## WORK REQUEST
Reproduce the listing verbatim through the line with "When running any".

___ RECORDS FOR THE EXERCISE

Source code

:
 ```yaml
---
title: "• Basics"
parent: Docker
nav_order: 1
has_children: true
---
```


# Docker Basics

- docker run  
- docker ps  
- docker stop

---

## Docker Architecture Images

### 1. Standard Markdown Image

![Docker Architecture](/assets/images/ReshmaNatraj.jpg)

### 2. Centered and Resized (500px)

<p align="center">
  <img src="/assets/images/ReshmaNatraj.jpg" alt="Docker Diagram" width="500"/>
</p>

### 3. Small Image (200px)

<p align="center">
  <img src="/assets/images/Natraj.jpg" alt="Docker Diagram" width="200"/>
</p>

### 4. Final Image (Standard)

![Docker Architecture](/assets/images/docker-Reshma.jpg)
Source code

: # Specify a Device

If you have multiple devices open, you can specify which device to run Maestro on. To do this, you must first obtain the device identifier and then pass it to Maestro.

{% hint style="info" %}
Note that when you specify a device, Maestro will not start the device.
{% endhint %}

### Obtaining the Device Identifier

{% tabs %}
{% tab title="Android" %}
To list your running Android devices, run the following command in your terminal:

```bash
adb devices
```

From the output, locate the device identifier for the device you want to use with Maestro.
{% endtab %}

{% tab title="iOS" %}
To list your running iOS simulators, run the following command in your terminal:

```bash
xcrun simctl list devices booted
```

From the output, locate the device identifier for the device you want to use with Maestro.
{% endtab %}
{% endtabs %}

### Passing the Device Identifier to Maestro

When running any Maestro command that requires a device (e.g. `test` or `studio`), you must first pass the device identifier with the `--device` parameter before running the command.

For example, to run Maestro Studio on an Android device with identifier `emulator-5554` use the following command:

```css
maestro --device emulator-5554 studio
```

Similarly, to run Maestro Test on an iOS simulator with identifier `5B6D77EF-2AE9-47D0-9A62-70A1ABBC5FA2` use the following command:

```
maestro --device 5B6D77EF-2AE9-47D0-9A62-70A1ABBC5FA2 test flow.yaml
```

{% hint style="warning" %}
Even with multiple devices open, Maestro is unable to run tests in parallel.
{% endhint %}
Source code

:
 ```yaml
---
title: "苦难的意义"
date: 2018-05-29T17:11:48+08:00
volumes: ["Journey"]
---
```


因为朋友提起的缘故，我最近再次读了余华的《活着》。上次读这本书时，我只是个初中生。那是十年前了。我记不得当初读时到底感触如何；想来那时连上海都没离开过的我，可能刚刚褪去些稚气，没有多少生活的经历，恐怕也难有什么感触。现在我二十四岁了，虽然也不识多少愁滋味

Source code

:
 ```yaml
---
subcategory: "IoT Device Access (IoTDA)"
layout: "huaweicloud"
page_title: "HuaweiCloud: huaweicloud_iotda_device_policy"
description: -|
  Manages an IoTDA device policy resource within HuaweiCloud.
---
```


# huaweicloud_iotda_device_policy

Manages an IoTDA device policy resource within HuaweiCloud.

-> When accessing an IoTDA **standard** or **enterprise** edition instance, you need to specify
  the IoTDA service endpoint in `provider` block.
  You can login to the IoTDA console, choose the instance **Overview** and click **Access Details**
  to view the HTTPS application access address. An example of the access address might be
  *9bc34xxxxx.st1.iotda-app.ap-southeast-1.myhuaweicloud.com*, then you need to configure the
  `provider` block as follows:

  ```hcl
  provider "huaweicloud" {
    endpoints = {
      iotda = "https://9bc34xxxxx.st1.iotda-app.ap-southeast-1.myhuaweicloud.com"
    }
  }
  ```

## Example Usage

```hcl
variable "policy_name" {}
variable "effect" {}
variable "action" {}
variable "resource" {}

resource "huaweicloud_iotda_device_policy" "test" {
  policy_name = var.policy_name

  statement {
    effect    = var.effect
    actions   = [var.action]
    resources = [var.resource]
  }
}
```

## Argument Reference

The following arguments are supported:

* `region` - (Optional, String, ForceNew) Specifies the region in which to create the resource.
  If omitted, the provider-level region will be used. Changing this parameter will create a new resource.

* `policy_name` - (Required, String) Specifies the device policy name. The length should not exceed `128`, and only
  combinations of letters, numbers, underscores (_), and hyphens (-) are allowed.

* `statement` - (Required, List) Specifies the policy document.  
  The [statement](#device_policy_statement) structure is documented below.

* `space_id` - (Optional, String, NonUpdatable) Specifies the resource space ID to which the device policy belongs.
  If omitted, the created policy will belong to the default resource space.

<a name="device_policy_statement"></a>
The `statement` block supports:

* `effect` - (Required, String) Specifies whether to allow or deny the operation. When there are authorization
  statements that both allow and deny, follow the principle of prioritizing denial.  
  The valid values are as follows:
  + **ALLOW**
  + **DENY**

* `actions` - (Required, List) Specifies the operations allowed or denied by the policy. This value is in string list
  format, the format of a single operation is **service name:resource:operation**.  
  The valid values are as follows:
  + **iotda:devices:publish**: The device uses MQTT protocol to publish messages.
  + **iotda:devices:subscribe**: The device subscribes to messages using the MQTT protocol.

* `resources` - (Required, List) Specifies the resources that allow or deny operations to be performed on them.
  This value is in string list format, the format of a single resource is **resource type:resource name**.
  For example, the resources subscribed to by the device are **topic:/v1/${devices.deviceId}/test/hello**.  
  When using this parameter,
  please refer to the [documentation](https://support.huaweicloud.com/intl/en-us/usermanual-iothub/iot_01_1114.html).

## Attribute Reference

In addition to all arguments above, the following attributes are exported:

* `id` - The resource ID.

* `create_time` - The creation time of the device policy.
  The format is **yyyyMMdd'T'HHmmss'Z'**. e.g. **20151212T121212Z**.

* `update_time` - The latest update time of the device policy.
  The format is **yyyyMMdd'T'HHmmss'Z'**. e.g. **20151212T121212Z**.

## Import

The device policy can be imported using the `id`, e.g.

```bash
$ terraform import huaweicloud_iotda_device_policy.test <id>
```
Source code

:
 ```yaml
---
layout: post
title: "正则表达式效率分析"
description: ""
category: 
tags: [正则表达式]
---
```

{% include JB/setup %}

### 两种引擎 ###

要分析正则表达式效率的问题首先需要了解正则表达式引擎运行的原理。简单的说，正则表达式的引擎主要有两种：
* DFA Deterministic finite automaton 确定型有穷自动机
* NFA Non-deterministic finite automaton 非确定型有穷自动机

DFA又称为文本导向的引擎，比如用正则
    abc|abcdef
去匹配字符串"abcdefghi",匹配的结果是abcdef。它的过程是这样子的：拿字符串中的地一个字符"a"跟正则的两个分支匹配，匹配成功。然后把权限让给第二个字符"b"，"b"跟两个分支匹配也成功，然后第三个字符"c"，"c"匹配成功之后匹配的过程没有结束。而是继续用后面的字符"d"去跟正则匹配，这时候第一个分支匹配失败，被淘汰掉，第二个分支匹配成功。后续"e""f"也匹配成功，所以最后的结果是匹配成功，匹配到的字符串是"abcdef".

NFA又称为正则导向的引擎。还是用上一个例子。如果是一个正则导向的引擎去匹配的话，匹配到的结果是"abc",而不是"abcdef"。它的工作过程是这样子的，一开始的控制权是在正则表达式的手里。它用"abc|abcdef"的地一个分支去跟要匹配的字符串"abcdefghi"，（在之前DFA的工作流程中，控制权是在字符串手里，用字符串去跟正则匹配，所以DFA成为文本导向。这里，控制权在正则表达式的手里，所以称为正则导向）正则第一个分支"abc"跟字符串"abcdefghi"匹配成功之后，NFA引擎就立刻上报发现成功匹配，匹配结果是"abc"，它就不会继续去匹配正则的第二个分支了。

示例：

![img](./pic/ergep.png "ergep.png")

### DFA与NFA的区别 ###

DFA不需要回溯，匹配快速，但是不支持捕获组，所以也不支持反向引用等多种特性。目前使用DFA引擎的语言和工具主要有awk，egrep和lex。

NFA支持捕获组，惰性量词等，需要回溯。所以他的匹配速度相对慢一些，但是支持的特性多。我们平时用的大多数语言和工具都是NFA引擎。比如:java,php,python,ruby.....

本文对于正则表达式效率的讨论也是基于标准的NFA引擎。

______

## RESPONSE
Source code

:
 ```yaml
---
title: "• Basics"
parent: Docker
nav_order: 1
has_children: true
---
```


# Docker Basics

- docker run  
- docker ps  
- docker stop

---

## Docker Architecture Images

### 1. Standard Markdown Image

![Docker Architecture](/assets/images/ReshmaNatraj.jpg)

### 2. Centered and Resized (500px)

<p align="center">
  <img src="/assets/images/ReshmaNatraj.jpg" alt="Docker Diagram" width="500"/>
</p>

### 3. Small Image (200px)

<p align="center">
  <img src="/assets/images/Natraj.jpg" alt="Docker Diagram" width="200"/>
</p>

### 4. Final Image (Standard)

![Docker Architecture](/assets/images/docker-Reshma.jpg)
Source code

: # Specify a Device

If you have multiple devices open, you can specify which device to run Maestro on. To do this, you must first obtain the device identifier and then pass it to Maestro.

{% hint style="info" %}
Note that when you specify a device, Maestro will not start the device.
{% endhint %}

### Obtaining the Device Identifier

{% tabs %}
{% tab title="Android" %}
To list your running Android devices, run the following command in your terminal:

```bash
adb devices
```

From the output, locate the device identifier for the device you want to use with Maestro.
{% endtab %}

{% tab title="iOS" %}
To list your running iOS simulators, run the following command in your terminal:

```bash
xcrun simctl list devices booted
```

From the output, locate the device identifier for the device you want to use with Maestro.
{% endtab %}
{% endtabs %}

### Passing the Device Identifier to Maestro

When running any Maestro command that requires a device (e.g. `test` or `studio`), you must first pass the device identifier with the `--device` parameter before running the command.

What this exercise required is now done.